### TASK MATERIAL
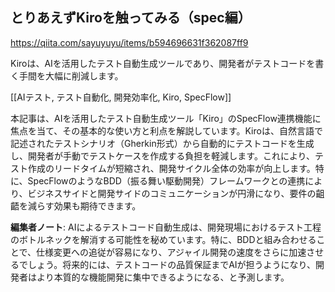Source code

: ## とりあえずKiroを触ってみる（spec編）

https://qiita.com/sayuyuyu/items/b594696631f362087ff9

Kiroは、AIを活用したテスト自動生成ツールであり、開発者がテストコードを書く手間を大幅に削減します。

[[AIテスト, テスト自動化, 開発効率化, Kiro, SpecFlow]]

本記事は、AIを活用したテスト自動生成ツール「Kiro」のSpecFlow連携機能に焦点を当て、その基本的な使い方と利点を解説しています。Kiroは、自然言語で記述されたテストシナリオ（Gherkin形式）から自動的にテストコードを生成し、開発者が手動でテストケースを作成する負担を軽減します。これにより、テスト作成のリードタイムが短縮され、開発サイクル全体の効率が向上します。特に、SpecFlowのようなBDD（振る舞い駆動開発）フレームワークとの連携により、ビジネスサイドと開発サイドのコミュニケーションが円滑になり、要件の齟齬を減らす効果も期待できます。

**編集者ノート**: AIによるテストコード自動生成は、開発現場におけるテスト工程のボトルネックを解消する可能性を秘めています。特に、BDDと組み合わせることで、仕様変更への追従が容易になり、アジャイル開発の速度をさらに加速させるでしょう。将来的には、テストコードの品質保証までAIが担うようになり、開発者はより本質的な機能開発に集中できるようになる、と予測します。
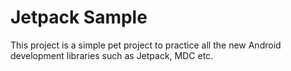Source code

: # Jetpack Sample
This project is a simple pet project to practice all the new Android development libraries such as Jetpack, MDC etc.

### YOUR GOAL
Select the lines in this material that hold the word "Kiroは", leaving none out.

### TASK OUTPUT
Kiroは、AIを活用したテスト自動生成ツールであり、開発者がテストコードを書く手間を大幅に削減します。
本記事は、AIを活用したテスト自動生成ツール「Kiro」のSpecFlow連携機能に焦点を当て、その基本的な使い方と利点を解説しています。Kiroは、自然言語で記述されたテストシナリオ（Gherkin形式）から自動的にテストコードを生成し、開発者が手動でテストケースを作成する負担を軽減します。これにより、テスト作成のリードタイムが短縮され、開発サイクル全体の効率が向上します。特に、SpecFlowのようなBDD（振る舞い駆動開発）フレームワークとの連携により、ビジネスサイドと開発サイドのコミュニケーションが円滑になり、要件の齟齬を減らす効果も期待できます。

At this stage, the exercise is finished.